Cedric Jagger, Royal Clocks, Hale, 1983, pp.101-103, figs.140-143; H. Alan Lloyd, Some Outstanding Clocks over Seven Hundred Years 1250-1950, Antique Collectors' Club 1981, pp.292-293, pls.132, 133; C. Gilbert, Thomas Chippendale, London, 1978, figs.35-7; Derek Roberts, English Precision Pendulum Clocks, Schiffer, 2003, p.204, figs.21-6A,B,C; Clutton and Daniels, Clocks and Watches in the Company of the Worshipful Company of Clockmakers, Sotheby Parke Bernet 1975, p.87; Richard CR Barder, The Georgian Bracket Clock 1714-1830, Antique Collectors' Club 1993, pp.139 & 147-149.
John Grant (1781-1810) was an exceptional clockmaker, described by Cedric Jagger as 'one of the finest of the London clockmakers at the end of the 18th Century'. He was apprenticed to his uncle, Alexander Cumming (1733-1814), and it is possible they may have been in business together at some point (see Jagger p.101). Certainly Cumming's influence can be see in the case design of the present clock.
The case is reminiscent of the George III 'antique' manner of the 1770s. The classic design, with its panels framed with hollowed 'French' corners is typical of the work of Thomas Chippendale (d.1778), author of The Gentleman and Cabinet Maker's Directory (1754-1763). The evolution of the case design can be traced back to Alexander Cumming's masterpiece, the barograph clock made for George III circa 1765, under the direction of the architect Sir William Chambers. In particular it references Cumming's second barograph clock, housed in Chippendale's marquetry and ormolu-enriched case and made in the 1770s.

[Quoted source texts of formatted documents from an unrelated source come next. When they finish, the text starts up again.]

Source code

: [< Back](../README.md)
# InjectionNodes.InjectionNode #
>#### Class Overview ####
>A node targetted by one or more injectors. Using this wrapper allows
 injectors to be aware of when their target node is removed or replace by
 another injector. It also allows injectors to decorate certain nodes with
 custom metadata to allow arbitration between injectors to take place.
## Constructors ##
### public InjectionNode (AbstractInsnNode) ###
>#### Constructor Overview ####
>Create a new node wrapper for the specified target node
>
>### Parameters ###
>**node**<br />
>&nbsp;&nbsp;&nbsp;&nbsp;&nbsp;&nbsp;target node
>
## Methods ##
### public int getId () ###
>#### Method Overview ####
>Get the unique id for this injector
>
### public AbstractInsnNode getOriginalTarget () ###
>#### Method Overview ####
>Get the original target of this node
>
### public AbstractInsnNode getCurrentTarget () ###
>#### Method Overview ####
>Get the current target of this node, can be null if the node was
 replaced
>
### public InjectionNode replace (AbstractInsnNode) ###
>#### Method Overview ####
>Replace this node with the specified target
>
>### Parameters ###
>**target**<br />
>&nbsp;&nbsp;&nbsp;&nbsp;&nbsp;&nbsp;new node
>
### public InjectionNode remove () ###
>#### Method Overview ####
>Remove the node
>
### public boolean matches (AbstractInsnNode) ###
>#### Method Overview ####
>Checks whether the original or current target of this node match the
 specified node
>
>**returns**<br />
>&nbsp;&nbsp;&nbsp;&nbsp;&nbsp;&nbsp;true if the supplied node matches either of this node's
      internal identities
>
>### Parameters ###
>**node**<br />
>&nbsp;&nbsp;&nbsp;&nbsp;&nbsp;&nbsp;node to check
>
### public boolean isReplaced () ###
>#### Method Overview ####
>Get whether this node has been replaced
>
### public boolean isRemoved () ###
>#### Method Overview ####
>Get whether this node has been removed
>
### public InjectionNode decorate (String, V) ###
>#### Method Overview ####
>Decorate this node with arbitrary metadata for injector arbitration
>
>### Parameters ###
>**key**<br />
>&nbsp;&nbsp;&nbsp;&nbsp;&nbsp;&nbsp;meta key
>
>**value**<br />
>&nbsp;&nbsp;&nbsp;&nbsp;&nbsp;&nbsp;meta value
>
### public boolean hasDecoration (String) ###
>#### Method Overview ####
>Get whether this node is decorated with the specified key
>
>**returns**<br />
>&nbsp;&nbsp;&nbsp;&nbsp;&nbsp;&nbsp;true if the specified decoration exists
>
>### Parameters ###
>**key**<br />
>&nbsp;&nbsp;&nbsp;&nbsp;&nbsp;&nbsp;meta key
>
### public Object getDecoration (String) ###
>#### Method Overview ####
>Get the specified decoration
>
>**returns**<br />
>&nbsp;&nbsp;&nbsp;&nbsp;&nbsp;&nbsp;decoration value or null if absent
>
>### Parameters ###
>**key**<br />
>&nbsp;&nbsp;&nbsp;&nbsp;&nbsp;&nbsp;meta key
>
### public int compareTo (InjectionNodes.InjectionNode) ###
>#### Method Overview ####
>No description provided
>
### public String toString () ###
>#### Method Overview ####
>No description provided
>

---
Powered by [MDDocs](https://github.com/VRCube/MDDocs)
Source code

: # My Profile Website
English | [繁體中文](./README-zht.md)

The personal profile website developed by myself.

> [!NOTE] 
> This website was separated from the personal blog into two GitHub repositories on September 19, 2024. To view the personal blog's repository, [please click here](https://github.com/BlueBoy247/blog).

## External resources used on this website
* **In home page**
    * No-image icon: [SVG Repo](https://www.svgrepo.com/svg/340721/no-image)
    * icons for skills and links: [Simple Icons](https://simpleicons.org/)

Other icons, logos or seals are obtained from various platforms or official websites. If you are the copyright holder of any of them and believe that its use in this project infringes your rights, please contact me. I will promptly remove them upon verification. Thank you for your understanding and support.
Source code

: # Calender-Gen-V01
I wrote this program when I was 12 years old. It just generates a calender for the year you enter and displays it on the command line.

Comparison may also be made with a John Grant month-duration spring-driven regulator in the museum of the Clockmakers' Company at the Guildhall, with which it shares some design elements. That clock also has glazed front door and side panels and the design of the plinth, particularly the panel with hollowed out corners, is very similar to that of the present clock. The trunk pilasters appear to be identical and indeed in both instances these hark back to Alexander Cumming's barograph clock of circa 1770. The hood section of the case also references the 'balloon' bracket clocks of the 1790s/early 1800s. The white enamel dial, sometimes with crossed minute track as on Grant's clock, was a fashionable accompaniment to the balloon case. See, for example, Barder (p.139). Grant appears to have had a taste for the 'antique' manner. A small table clock by him, with carved volutes to the sides in the neo-Grec style and also with white enamel dial can be seen in Barder (p.190).